**Your instructions**.
Collect the lines of the entries where "about" shows up.

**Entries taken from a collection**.
########

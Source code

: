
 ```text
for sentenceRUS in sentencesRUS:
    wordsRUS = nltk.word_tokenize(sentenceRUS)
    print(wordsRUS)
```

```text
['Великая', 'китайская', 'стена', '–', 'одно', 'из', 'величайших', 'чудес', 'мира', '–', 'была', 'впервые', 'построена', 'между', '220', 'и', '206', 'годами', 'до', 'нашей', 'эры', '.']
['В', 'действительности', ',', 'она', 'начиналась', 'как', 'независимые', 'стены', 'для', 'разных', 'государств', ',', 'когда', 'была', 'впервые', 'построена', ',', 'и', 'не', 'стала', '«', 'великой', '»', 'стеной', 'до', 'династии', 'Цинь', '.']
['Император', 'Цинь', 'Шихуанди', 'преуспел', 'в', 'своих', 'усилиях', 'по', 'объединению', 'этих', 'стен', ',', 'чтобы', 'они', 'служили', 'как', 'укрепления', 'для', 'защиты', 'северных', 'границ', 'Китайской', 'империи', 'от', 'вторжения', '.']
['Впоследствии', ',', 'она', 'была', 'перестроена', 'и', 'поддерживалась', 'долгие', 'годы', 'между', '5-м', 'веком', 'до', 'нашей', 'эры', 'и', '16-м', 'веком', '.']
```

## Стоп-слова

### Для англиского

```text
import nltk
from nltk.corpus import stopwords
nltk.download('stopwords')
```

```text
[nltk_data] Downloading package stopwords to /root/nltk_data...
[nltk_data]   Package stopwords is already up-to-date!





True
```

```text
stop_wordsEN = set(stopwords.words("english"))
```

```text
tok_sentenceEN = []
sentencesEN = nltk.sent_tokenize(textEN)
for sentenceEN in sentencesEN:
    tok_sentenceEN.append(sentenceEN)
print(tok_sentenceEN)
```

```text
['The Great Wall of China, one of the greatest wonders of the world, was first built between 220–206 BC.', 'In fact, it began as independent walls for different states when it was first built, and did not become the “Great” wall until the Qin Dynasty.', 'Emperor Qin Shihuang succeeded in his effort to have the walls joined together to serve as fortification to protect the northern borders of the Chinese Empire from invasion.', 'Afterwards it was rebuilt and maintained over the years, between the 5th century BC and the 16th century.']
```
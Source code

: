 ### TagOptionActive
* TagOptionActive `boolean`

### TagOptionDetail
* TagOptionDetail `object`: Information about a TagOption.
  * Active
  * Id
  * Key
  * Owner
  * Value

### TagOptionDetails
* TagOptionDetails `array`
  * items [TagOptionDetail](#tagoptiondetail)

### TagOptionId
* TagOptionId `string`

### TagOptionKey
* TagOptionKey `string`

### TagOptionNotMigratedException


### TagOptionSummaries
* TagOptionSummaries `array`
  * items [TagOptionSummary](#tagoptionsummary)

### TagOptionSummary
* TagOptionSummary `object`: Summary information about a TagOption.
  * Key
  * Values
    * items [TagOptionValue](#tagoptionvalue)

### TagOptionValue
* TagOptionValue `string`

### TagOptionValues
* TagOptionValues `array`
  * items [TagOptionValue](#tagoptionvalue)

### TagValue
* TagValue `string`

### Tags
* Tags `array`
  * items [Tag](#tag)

########

**Solution to this problem**.
* TagOptionDetail `object`: Information about a TagOption.
* TagOptionSummary `object`: Summary information about a TagOption.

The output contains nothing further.